## Task directions
Please tally how many lines in the entries below include the word "CapstoneSponsorPerson", giving only the number.

[Data section]

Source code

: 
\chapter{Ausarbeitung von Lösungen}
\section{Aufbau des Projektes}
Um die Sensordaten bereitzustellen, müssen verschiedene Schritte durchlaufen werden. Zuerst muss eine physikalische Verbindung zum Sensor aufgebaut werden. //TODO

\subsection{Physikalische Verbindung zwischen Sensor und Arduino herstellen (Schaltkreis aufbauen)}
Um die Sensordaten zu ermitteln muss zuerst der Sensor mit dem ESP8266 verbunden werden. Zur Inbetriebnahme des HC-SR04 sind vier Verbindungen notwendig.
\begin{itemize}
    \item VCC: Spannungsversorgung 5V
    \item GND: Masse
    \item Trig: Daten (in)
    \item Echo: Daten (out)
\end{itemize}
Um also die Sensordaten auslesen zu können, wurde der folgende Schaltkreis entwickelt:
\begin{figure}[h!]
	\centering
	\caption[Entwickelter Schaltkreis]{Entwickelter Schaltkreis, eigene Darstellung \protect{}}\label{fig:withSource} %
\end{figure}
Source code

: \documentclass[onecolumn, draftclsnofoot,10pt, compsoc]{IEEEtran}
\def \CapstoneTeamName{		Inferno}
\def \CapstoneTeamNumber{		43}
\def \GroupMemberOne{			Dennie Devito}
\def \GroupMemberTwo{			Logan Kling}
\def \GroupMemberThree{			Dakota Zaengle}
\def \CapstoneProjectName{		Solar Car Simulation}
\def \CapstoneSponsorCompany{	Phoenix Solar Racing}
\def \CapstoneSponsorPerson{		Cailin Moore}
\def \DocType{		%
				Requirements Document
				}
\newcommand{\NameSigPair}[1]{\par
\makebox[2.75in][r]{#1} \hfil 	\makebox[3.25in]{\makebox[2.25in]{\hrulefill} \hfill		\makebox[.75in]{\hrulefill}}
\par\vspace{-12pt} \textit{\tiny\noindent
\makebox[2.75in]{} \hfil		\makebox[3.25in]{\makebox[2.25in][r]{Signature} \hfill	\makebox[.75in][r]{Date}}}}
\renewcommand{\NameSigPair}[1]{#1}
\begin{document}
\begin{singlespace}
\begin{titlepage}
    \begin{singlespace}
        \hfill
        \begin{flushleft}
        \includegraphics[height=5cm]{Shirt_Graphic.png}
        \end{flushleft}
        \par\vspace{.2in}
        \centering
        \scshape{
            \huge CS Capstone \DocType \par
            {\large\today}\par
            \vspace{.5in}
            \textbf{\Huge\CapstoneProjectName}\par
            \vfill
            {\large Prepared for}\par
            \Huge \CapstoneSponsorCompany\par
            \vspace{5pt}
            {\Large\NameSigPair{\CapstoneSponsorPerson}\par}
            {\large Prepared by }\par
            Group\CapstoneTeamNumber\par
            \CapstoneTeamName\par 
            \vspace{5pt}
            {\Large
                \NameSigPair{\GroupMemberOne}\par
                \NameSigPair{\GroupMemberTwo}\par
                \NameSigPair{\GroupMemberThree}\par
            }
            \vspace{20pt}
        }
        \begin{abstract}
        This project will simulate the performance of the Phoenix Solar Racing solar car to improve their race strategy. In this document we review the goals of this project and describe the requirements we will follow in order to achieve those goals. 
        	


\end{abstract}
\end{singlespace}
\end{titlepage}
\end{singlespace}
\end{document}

[/Data section]

## Task result
2